### What is expected:
Show all lines from the data that include the word "chức".

### Extracted entries:
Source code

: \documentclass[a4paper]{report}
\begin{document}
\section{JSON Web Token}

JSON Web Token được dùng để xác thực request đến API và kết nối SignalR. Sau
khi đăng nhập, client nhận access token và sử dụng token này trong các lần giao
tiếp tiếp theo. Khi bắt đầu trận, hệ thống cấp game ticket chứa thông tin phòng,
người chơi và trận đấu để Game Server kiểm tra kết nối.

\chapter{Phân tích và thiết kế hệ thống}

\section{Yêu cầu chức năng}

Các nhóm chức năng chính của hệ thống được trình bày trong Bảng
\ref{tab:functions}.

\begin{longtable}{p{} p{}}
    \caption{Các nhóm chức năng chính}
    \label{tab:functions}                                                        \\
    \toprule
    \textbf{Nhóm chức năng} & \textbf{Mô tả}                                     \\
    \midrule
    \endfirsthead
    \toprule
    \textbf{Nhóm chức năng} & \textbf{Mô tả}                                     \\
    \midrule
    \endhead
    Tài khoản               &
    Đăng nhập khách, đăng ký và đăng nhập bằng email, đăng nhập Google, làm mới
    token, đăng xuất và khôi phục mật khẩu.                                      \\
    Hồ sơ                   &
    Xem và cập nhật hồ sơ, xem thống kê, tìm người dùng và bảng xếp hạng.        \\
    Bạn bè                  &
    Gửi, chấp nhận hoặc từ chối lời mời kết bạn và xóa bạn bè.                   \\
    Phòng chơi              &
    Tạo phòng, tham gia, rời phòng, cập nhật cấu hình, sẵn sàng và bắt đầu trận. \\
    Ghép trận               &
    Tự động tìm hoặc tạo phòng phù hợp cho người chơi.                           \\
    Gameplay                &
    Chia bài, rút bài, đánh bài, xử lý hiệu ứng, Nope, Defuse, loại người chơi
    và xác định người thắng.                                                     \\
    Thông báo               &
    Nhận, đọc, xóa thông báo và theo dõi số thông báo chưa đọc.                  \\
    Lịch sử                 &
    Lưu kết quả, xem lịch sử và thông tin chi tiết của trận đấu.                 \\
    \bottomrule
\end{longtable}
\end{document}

### Answer box:
\section{Yêu cầu chức năng}
Các nhóm chức năng chính của hệ thống được trình bày trong Bảng
    \caption{Các nhóm chức năng chính}
    \textbf{Nhóm chức năng} & \textbf{Mô tả}                                     \\
    \textbf{Nhóm chức năng} & \textbf{Mô tả}                                     \\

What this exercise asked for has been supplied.